Additionally, and also as part of the restructuring plan, the Company announced the closure of its Richmond paperboard mill located in Richmond, Virginia effective December 11, 2008. The Company will incur approximately $5.9 million in costs associated with this closure. Of this amount, approximately $4.7 million will be non-cash costs associated primarily with asset impairment charges. The remaining $1.2 million will be cash costs consisting primarily of severance and other employee related costs. Approximately 52 salaried and hourly employees will be affected by the decision to close the Richmond mill.
The employees affected by the Richmond mill closure and corporate reductions will participate in a comprehensive separation program, including severance (paid as a continuation of salary), continuation of certain health and welfare benefits during the severance period, and outplacement services.

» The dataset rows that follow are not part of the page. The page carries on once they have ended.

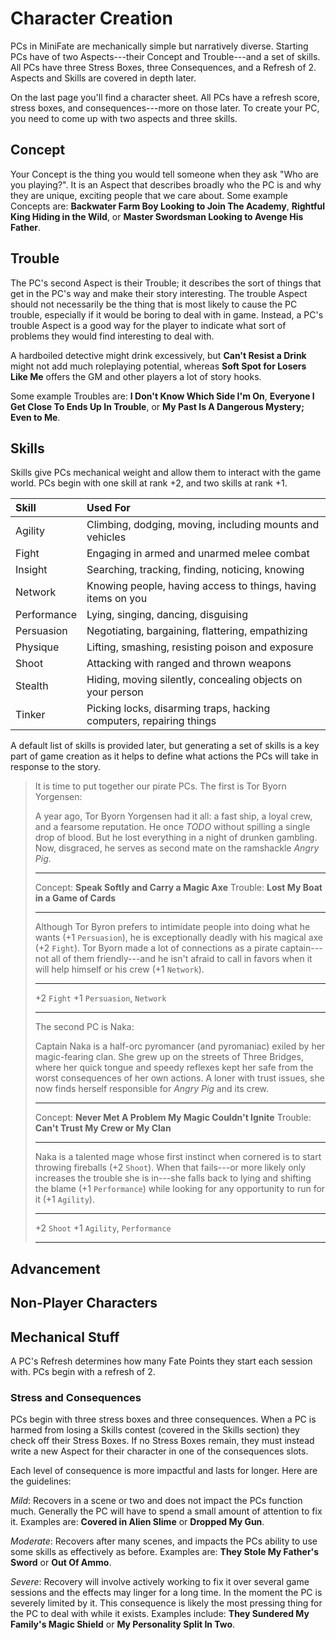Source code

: ---
---
# Character Creation

<!-- TODO: Example characters?

- Captain Ahab
- Captain Nemo
- Dracula
- Jean Valjean
- King Arthur
- Merlin
- Robin Hood
- Mulan

-->

<!-- TODO: This paragraph is clunky but important. Rewrite. -->

PCs in MiniFate are mechanically simple but narratively diverse. Starting PCs
have of two Aspects---their Concept and Trouble---and a set of skills. All PCs
have three Stress Boxes, three Consequences, and a Refresh of 2. Aspects and
Skills are covered in depth later.

<!-- TODO: integrate this and remove redundancy -->
On the last page you'll find a character sheet. All PCs have a refresh score,
stress boxes, and consequences---more on those later. To create your PC, you
need to come up with two aspects and three skills.

## Concept

<!-- TODO: Rewrite this to avoid ?". -->
Your Concept is the thing you would tell someone when they ask "Who are you
playing?". It is an Aspect that describes broadly who the PC is and why
they are unique, exciting people that we care about. Some example Concepts
are: **Backwater Farm Boy Looking to Join The Academy**, **Rightful
King Hiding in the Wild**, or **Master Swordsman Looking to Avenge His
Father**.

## Trouble

<!-- TODO: It's ok (even good!) if your Concept sometimes causes you trouble. It's
ok (even good!) if your trouble sometimes works to your benefit. The whole
point of aspects is that they prompt the players to riff off each other in fun
and unexpected ways.-->

<!-- TODO: Can we make this POP as much as the first sentence above? -->
The PC's second Aspect is their Trouble; it describes the sort of things that
get in the PC's way and make their story interesting. The trouble Aspect
should not necessarily be the thing that is most likely to cause the PC
trouble, especially if it would be boring to deal with in game.  Instead, a
PC's trouble Aspect is a good way for the player to indicate what sort of
problems they would find interesting to deal with.

A hardboiled detective might drink excessively, but **Can't Resist a
Drink** might not add much roleplaying potential, whereas **Soft Spot for
Losers Like Me** offers the GM and other players a lot of story hooks.

Some example Troubles are: **I Don't Know Which Side I'm On**,
**Everyone I Get Close To Ends Up In Trouble**, or **My Past Is A
Dangerous Mystery; Even to Me**.

## Skills

Skills give PCs mechanical weight and allow them to interact with the game
world. PCs begin with one skill at rank +2, and two skills at rank +1.

| Skill       | Used For                                                            |
|:------------|:--------------------------------------------------------------------|
| Agility     | Climbing, dodging, moving, including mounts and vehicles            |
| Fight       | Engaging in armed and unarmed melee combat                          |
| Insight     | Searching, tracking, finding, noticing, knowing                     |
| Network     | Knowing people, having access to things, having items on you        |
| Performance | Lying, singing, dancing, disguising                                 |
| Persuasion  | Negotiating, bargaining, flattering, empathizing                    |
| Physique    | Lifting, smashing, resisting poison and exposure                    |
| Shoot       | Attacking with ranged and thrown weapons                            |
| Stealth     | Hiding, moving silently, concealing objects on your person          |
| Tinker      | Picking locks, disarming traps, hacking computers, repairing things |

A default list of skills is provided later, but generating a set of skills is
a key part of game creation as it helps to define what actions the PCs will
take in response to the story.

> It is time to put together our pirate PCs. The first is Tor Byorn Yorgensen:
>
> A year ago, Tor Byorn Yorgensen had it all: a fast ship, a loyal crew, and a
> fearsome reputation. He once _TODO_ without spilling a single drop of blood. But he
> lost everything in a night of drunken gambling. Now, disgraced, he serves as
> second mate on the ramshackle _Angry Pig_.
>
> --------- ------------------------------------------------
>  Concept: **Speak Softly and Carry a Magic Axe**
>  Trouble: **Lost My Boat in a Game of Cards**
> --------- ------------------------------------------------
>
> Although Tor Byron prefers to intimidate people into doing what he wants (+1
> `Persuasion`), he is exceptionally deadly with his magical axe (+2 `Fight`).
> Tor Byorn made a lot of connections as a pirate captain---not all of them
> friendly---and he isn't afraid to call in favors when it will help himself
> or his crew (+1 `Network`).
>
> ---- ------------------------------------------------
>  +2  `Fight`
>  +1  `Persuasion`, `Network`
> ---- ------------------------------------------------
>
> The second PC is Naka:
>
> Captain Naka is a half-orc pyromancer (and pyromaniac) exiled by her
> magic-fearing clan. She grew up on the streets of Three Bridges, where her
> quick tongue and speedy reflexes kept her safe from the worst consequences
> of her own actions. A loner with trust issues, she now finds herself
> responsible for _Angry Pig_ and its crew.
>
> --------- -------------------------------------------------
>  Concept: **Never Met A Problem My Magic Couldn't Ignite**
>  Trouble: **Can't Trust My Crew or My Clan**
> --------- -------------------------------------------------
>
> Naka is a talented mage whose first instinct when cornered is to start
> throwing fireballs (+2 `Shoot`). When that fails---or more likely only
> increases the trouble she is in---she falls back to lying and shifting the
> blame (+1 `Performance`) while looking for any opportunity to run for it (+1
> `Agility`).
>
> ---- ------------------------------------------------
>  +2  `Shoot`
>  +1  `Agility`, `Performance`
> ---- ------------------------------------------------

## Advancement

<!-- TODO: Do we need this here? -->

## Non-Player Characters

<!-- TODO: Write this. -->

<!-- TODO: Do groups go here? -->


## Mechanical Stuff <!-- TODO: This moves to another section, right? -->

A PC's Refresh determines how many Fate Points they start each session with.
PCs begin with a refresh of 2. <!-- TODO: Does this change? -->

### Stress and Consequences

<!-- TODO: Do these numbers change? -->
PCs begin with three stress boxes and three consequences. When a PC is harmed
from losing a Skills contest (covered in the Skills section) they check off
their Stress Boxes. If no Stress Boxes remain, they must instead write a new
Aspect for their character in one of the consequences slots.

Each level of consequence is more impactful and lasts for longer. Here are the
guidelines:

<!-- TODO: Can we just number consequences? -->
<!-- TODO: Can we nail down how long they last? Have we defined "Session". -->

_Mild_: Recovers in a scene or two and does not impact the PCs function much.
Generally the PC will have to spend a small amount of attention to fix it.
Examples are: **Covered in Alien Slime** or **Dropped My Gun**.

_Moderate_: Recovers after many scenes, and impacts the PCs ability to use
some skills as effectively as before. Examples are: **They Stole My
Father's Sword** or **Out Of Ammo**.

_Severe_: Recovery will involve actively working to fix it over several game
sessions and the effects may linger for a long time. In the moment the PC is
severely limited by it. This consequence is likely the most pressing thing for
the PC to deal with while it exists. Examples include: **They Sundered
My Family's Magic Shield** or **My Personality Split In Two**.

Item 1.01 | Entry into a Material Definitive Agreement. |
Item 5.02 | Compensatory Arrangements of Certain Officers |
On December 15, 2008 the Company entered into agreements with each of its Executive Officers, including its Named Executive Officers, whereby the Company’s officers voluntarily forfeited certain non-qualified stock options previously granted to them (the “Forfeiture Agreement”). The consideration for such forfeiture was one dollar and was effected primarily to recoup shares and replenish the Long-Term Equity Incentive Plan (the “LTEIP”), which plan was approved by the shareholders in 2003. Replenishing the plan with shares will allow the Company, among other things, to provide for an annual award to the company’s Key Leadership Group (the Key Leadership Group does not include Executive or Named Executive Officers).
The description of the Forfeiture Agreement is qualified in its entirety by reference to the Forfeiture Agreement, which form is attached as Exhibit 10.03 and is incorporated herein by reference.

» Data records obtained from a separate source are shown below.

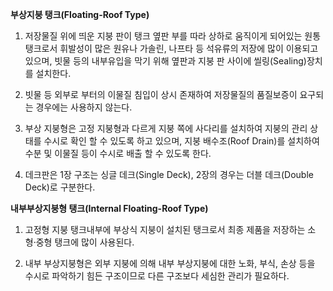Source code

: **부상지붕 탱크(Floating-Roof Type)**
1. 저장물질 위에 띄운 지붕 판이 탱크 옆판 부를 따라 상하로 움직이게 되어있는 원통탱크로서 휘발성이 많은 원유나 가솔린, 나프타 등 석유류의 저장에 많이 이용되고 있으며, 빗물 등의 내부유입을 막기 위해 옆판과 지붕 판 사이에 씰링(Sealing)장치를 설치한다.

2. 빗물 등 외부로 부터의 이물질 침입이 상시 존재하여 저장물질의 품질보증이 요구되는 경우에는 사용하지 않는다.

3. 부상 지붕형은 고정 지붕형과 다르게 지붕 쪽에 사다리를 설치하여 지붕의 관리 상태를 수시로 확인 할 수 있도록 하고 있으며, 지붕 배수조(Roof Drain)를 설치하여 수분 및 이물질 등이 수시로 배출 할 수 있도록 한다.

4. 데크판은 1장 구조는 싱글 데크(Single Deck), 2장의 경우는 더블 데크(Double Deck)로 구분한다.


**내부부상지붕형 탱크(Internal Floating-Roof Type)**
1. 고정형 지붕 탱크내부에 부상식 지붕이 설치된 탱크로서 최종 제품을 저장하는 소형‧중형 탱크에 많이 사용된다.

2. 내부 부상지붕형은 외부 지붕에 의해 내부 부상지붕에 대한 노화, 부식, 손상 등을 수시로 파악하기 힘든 구조이므로 다른 구조보다 세심한 관리가 필요하다.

Item 1.01 | Entry into a Material Definitive Agreement. |
Item 5.02(b) | Departure of Certain Officers. |
On December 15, 2008, the Company accepted the resignations of Thomas C. Dawson, Jr., Vice President, Mill Group, and John R. Foster, Vice President, Sales & Marketing (collectively, the “Executives”). The Executives resignations will be effective December 31, 2008. The Company entered into a Separation and Retirement Agreement (the “Agreement”), which provides certain compensation and benefits as described below.
The Executives will be entitled to receive their annual base salaries during the Severance Period, which period commences on January 1, 2009 and terminates on or before December 31, 2009. During the Severance Period, the Executives and their covered dependents shall be entitled to participate in all health and welfare and pension benefit plans sponsored or provided by the company to the same extent as the Company’s other executive officers, with certain exceptions. The Executives are also eligible to participate in the 2008 Incentive Plan (the” Incentive Plan”), subject to the discretion of the Compensation and Employee Benefits Committee of the Board of Directors (the “Committee”). In conjunction with the Executives’ resignation, the Company also entered into an Extended Change in Control Severance Agreement (the “Extended CIC Agreement”), which would allow the Executives to receive certain payments upon a change in control, should a change in control occur during the Severance Period.
The description of the Agreements and the Extended CIC Agreement is qualified in its entirety by reference to the Agreements, which are attached as Exhibits 10.01 and 10.02 and are incorporated herein by reference.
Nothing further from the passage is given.